_Supplied records_
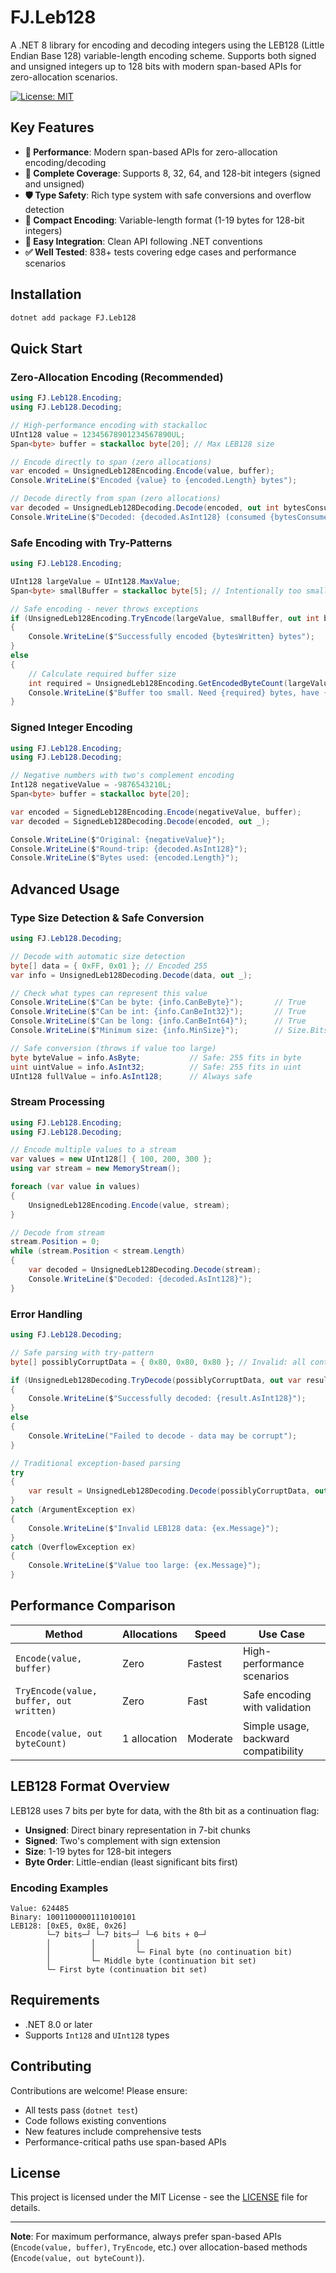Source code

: # FJ.Leb128

A .NET 8 library for encoding and decoding integers using the LEB128 (Little Endian Base 128) variable-length encoding scheme. Supports both signed and unsigned integers up to 128 bits with modern span-based APIs for zero-allocation scenarios.

[![License: MIT](https://img.shields.io/badge/License-MIT-yellow.svg)](https://opensource.org/licenses/MIT)

## Key Features

- **🚀 Performance**: Modern span-based APIs for zero-allocation encoding/decoding
- **📏 Complete Coverage**: Supports 8, 32, 64, and 128-bit integers (signed and unsigned)  
- **🛡️ Type Safety**: Rich type system with safe conversions and overflow detection
- **📱 Compact Encoding**: Variable-length format (1-19 bytes for 128-bit integers)
- **🔧 Easy Integration**: Clean API following .NET conventions
- **✅ Well Tested**: 838+ tests covering edge cases and performance scenarios

## Installation

```bash
dotnet add package FJ.Leb128
```

## Quick Start

### Zero-Allocation Encoding (Recommended)

```csharp
using FJ.Leb128.Encoding;
using FJ.Leb128.Decoding;

// High-performance encoding with stackalloc
UInt128 value = 12345678901234567890UL;
Span<byte> buffer = stackalloc byte[20]; // Max LEB128 size

// Encode directly to span (zero allocations)
var encoded = UnsignedLeb128Encoding.Encode(value, buffer);
Console.WriteLine($"Encoded {value} to {encoded.Length} bytes");

// Decode directly from span (zero allocations)  
var decoded = UnsignedLeb128Decoding.Decode(encoded, out int bytesConsumed);
Console.WriteLine($"Decoded: {decoded.AsInt128} (consumed {bytesConsumed} bytes)");
```

### Safe Encoding with Try-Patterns

```csharp
using FJ.Leb128.Encoding;

UInt128 largeValue = UInt128.MaxValue;
Span<byte> smallBuffer = stackalloc byte[5]; // Intentionally too small

// Safe encoding - never throws exceptions
if (UnsignedLeb128Encoding.TryEncode(largeValue, smallBuffer, out int bytesWritten))
{
    Console.WriteLine($"Successfully encoded {bytesWritten} bytes");
}
else
{
    // Calculate required buffer size
    int required = UnsignedLeb128Encoding.GetEncodedByteCount(largeValue);
    Console.WriteLine($"Buffer too small. Need {required} bytes, have {smallBuffer.Length}");
}
```

### Signed Integer Encoding

```csharp
using FJ.Leb128.Encoding;
using FJ.Leb128.Decoding;

// Negative numbers with two's complement encoding
Int128 negativeValue = -9876543210L;
Span<byte> buffer = stackalloc byte[20];

var encoded = SignedLeb128Encoding.Encode(negativeValue, buffer);
var decoded = SignedLeb128Decoding.Decode(encoded, out _);

Console.WriteLine($"Original: {negativeValue}");
Console.WriteLine($"Round-trip: {decoded.AsInt128}");
Console.WriteLine($"Bytes used: {encoded.Length}");
```

## Advanced Usage

### Type Size Detection & Safe Conversion

```csharp
using FJ.Leb128.Decoding;

// Decode with automatic size detection
byte[] data = { 0xFF, 0x01 }; // Encoded 255
var info = UnsignedLeb128Decoding.Decode(data, out _);

// Check what types can represent this value
Console.WriteLine($"Can be byte: {info.CanBeByte}");       // True
Console.WriteLine($"Can be int: {info.CanBeInt32}");       // True  
Console.WriteLine($"Can be long: {info.CanBeInt64}");      // True
Console.WriteLine($"Minimum size: {info.MinSize}");        // Size.Bits8

// Safe conversion (throws if value too large)
byte byteValue = info.AsByte;           // Safe: 255 fits in byte
uint uintValue = info.AsInt32;          // Safe: 255 fits in uint
UInt128 fullValue = info.AsInt128;      // Always safe
```

### Stream Processing

```csharp
using FJ.Leb128.Encoding;
using FJ.Leb128.Decoding;

// Encode multiple values to a stream
var values = new UInt128[] { 100, 200, 300 };
using var stream = new MemoryStream();

foreach (var value in values)
{
    UnsignedLeb128Encoding.Encode(value, stream);
}

// Decode from stream
stream.Position = 0;
while (stream.Position < stream.Length)
{
    var decoded = UnsignedLeb128Decoding.Decode(stream);
    Console.WriteLine($"Decoded: {decoded.AsInt128}");
}
```

### Error Handling

```csharp
using FJ.Leb128.Decoding;

// Safe parsing with try-pattern
byte[] possiblyCorruptData = { 0x80, 0x80, 0x80 }; // Invalid: all continuation bits

if (UnsignedLeb128Decoding.TryDecode(possiblyCorruptData, out var result, out int consumed))
{
    Console.WriteLine($"Successfully decoded: {result.AsInt128}");
}
else
{
    Console.WriteLine("Failed to decode - data may be corrupt");
}

// Traditional exception-based parsing
try
{
    var result = UnsignedLeb128Decoding.Decode(possiblyCorruptData, out _);
}
catch (ArgumentException ex)
{
    Console.WriteLine($"Invalid LEB128 data: {ex.Message}");
}
catch (OverflowException ex)
{
    Console.WriteLine($"Value too large: {ex.Message}");
}
```

## Performance Comparison

| Method | Allocations | Speed | Use Case |
|--------|-------------|--------|----------|
| `Encode(value, buffer)` | Zero | Fastest | High-performance scenarios |
| `TryEncode(value, buffer, out written)` | Zero | Fast | Safe encoding with validation |
| `Encode(value, out byteCount)` | 1 allocation | Moderate | Simple usage, backward compatibility |

## LEB128 Format Overview

LEB128 uses 7 bits per byte for data, with the 8th bit as a continuation flag:

- **Unsigned**: Direct binary representation in 7-bit chunks
- **Signed**: Two's complement with sign extension
- **Size**: 1-19 bytes for 128-bit integers
- **Byte Order**: Little-endian (least significant bits first)

### Encoding Examples

```
Value: 624485
Binary: 10011000001110100101
LEB128: [0xE5, 0x8E, 0x26]
        └─7 bits─┘ └─7 bits─┘ └─6 bits + 0─┘
        │         │         │
        │         │         └─ Final byte (no continuation bit)
        │         └─ Middle byte (continuation bit set) 
        └─ First byte (continuation bit set)
```

## Requirements

- .NET 8.0 or later
- Supports `Int128` and `UInt128` types

## Contributing

Contributions are welcome! Please ensure:
- All tests pass (`dotnet test`)
- Code follows existing conventions
- New features include comprehensive tests
- Performance-critical paths use span-based APIs

## License

This project is licensed under the MIT License - see the [LICENSE](LICENSE) file for details.

---

**Note**: For maximum performance, always prefer span-based APIs (`Encode(value, buffer)`, `TryEncode`, etc.) over allocation-based methods (`Encode(value, out byteCount)`).
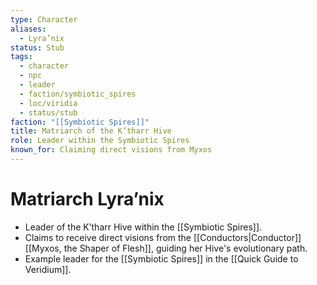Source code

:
 ```yaml
---
type: Character
aliases:
  - Lyra’nix
status: Stub
tags:
  - character
  - npc
  - leader
  - faction/symbiotic_spires
  - loc/viridia
  - status/stub
faction: "[[Symbiotic Spires]]"
title: Matriarch of the K’tharr Hive
role: Leader within the Symbiotic Spires
known_for: Claiming direct visions from Myxos
---
```

# Matriarch Lyra’nix

* Leader of the K’tharr Hive within the [[Symbiotic Spires]].
* Claims to receive direct visions from the [[Conductors|Conductor]] [[Myxos, the Shaper of Flesh]], guiding her Hive's evolutionary path.
* Example leader for the [[Symbiotic Spires]] in the [[Quick Guide to Veridium]].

_To do_
Counting only lines that hold the word "directly", say how many there are in the listing above and add nothing.

_Exercise solution_
2